Highlights & Insights¶
- Reframing "overgeneralization": Instead of viewing it solely as a model capacity issue, the authors treat it as a data complexity issue. Using a data-side complexity metric to calibrate model trust is a clever shift in perspective.
- Zero-cost complexity metric with theoretical backing: \(\alpha\) reuses existing \(L_{rec}\) and \(L_{imp}\) calculations without additional networks. The Haar wavelet proof provides a rigorous frequency-domain explanation.
- Engineering ingenuity of MOMENT-Stat: Concatenating just two dimensions \([F; \mu; \sigma]\) recovers statistical sensitivity stripped by instance normalization without retraining the massive encoder. This is "free" performance for any RevIN-based TFM.
- Transferability: The strategy of using the error difference between hard/easy self-supervised tasks to gauge sample difficulty for adaptive ensemble is transferable to other reconstruction-based scenarios (e.g., image or tabular AD).
Limitations & Future Work¶
- Dependency on statistical backbones: The gains of CAE are most stable when the statistical model is competent; weak partners limit the fusion benefits.
- Channel-independence drawback: The core TFM (MOMENT) treats multivariate variables as independent channels. While CAE mitigates this, the authors acknowledge that multivariate AD requires explicit channel relationship modeling (like Moirai), which exceeds the current backbone's capability.

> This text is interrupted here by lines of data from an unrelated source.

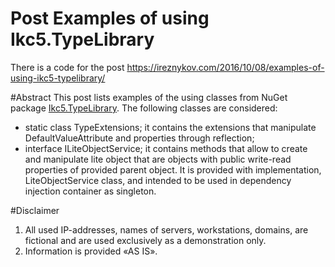 # Post Examples of using Ikc5.TypeLibrary
There is a code for the post https://ireznykov.com/2016/10/08/examples-of-using-ikc5-typelibrary/

#Abstract
This post lists examples of the using classes from NuGet package <a href="https://www.nuget.org/packages/Ikc5.TypeLibrary/" target="_blank">Ikc5.TypeLibrary</a>.
The following classes are considered:
- static class TypeExtensions; it contains the extensions that manipulate DefaultValueAttribute and properties through reflection;
- interface ILiteObjectService; it contains methods that allow to create and manipulate lite object that are objects with public write-read properties of provided parent object. It is provided with implementation, LiteObjectService class, and intended to be used in dependency injection container as singleton. 

#Disclaimer
1. All used IP-addresses, names of servers, workstations, domains, are fictional and are used exclusively as a demonstration only.
2. Information is provided «AS IS».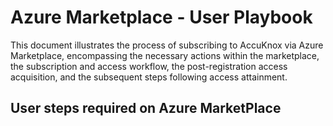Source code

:# Azure Marketplace - User Playbook

This document illustrates the process of subscribing to AccuKnox via Azure Marketplace, encompassing the necessary actions within the marketplace, the subscription and access workflow, the post-registration access acquisition, and the subsequent steps following access attainment.

## **User steps required on Azure MarketPlace**
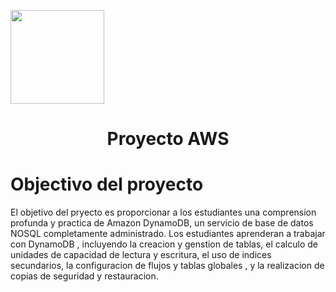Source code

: <p align="left""><img src="https://semanadelcannabis.cayetano.edu.pe/assets/img/logo-upch.png" width="150">
<h1 align="center">Proyecto AWS</h1>
</p>

# Objectivo del proyecto

El objetivo del pryecto es proporcionar a los estudiantes una comprension profunda y practica de Amazon DynamoDB, un servicio de base de datos NOSQL completamente administrado. Los estudiantes aprenderan a trabajar con DynamoDB , incluyendo la creacion y genstion de tablas, el calculo de unidades de capacidad de lectura y escritura, el uso de indices secundarios, la configuracion de flujos y tablas globales , y la realizacion de copias de seguridad y restauracion.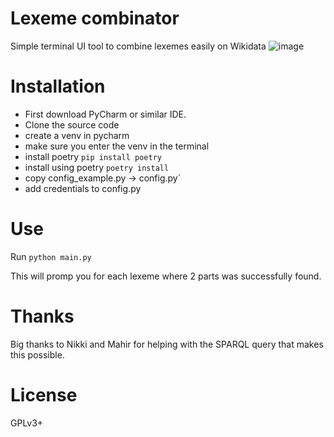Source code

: # Lexeme combinator
Simple terminal UI tool to combine lexemes easily on Wikidata
![image](https://user-images.githubusercontent.com/68460690/219970872-0be486db-dbcb-4377-8835-994421c2b543.png)

# Installation
* First download PyCharm or similar IDE.
* Clone the source code
* create a venv in pycharm
* make sure you enter the venv in the terminal
* install poetry `pip install poetry`
* install using poetry `poetry install`
* copy config_example.py -> config.py`
* add credentials to config.py

# Use
Run `python main.py`

This will promp you for each lexeme where 2 parts was successfully found.

# Thanks
Big thanks to Nikki and Mahir for helping 
with the SPARQL query that makes this possible.

# License
GPLv3+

- Theoretical assumptions: Theorem 2 relies on assumptions regarding the misalignment of normal/anomalous gradients and TFM frequency bias, which may not hold strictly in all real-world data.
Related Work & Insights¶
- vs. Reducing Decoder Capacity / Memory Methods: Traditional routes either limit decoder expressiveness or use memory modules (which require expensive retraining for large TFMs). This paper avoids structural changes and uses logic on the data side.
- vs. Contrastive Learning with Synthetic Anomalies: Synthetic routes struggle to define "meaningful" anomalies. This paper bypasses anomaly synthesis by using statistical models to compensate for TFM weaknesses.
- vs. Re-injecting Statistics for Forecasting: While prior work re-injected statistics to improve forecasting accuracy, this is the first to apply the concept to anomaly detection with a non-retraining concatenation approach (MOMENT-Stat).
Rating¶
- Novelty: ⭐⭐⭐⭐ Reframing overgeneralization via data complexity and using error differences as a metric is highly original.
- Experimental Thoroughness: ⭐⭐⭐⭐ Extensive coverage across 40 datasets and multiple statistical backbones.
- Writing Quality: ⭐⭐⭐⭐ Clear structure of two challenges and two solutions.
- Value: ⭐⭐⭐⭐ Provides a plug-and-play, non-retraining paradigm for TFMs in AD with high practical utility.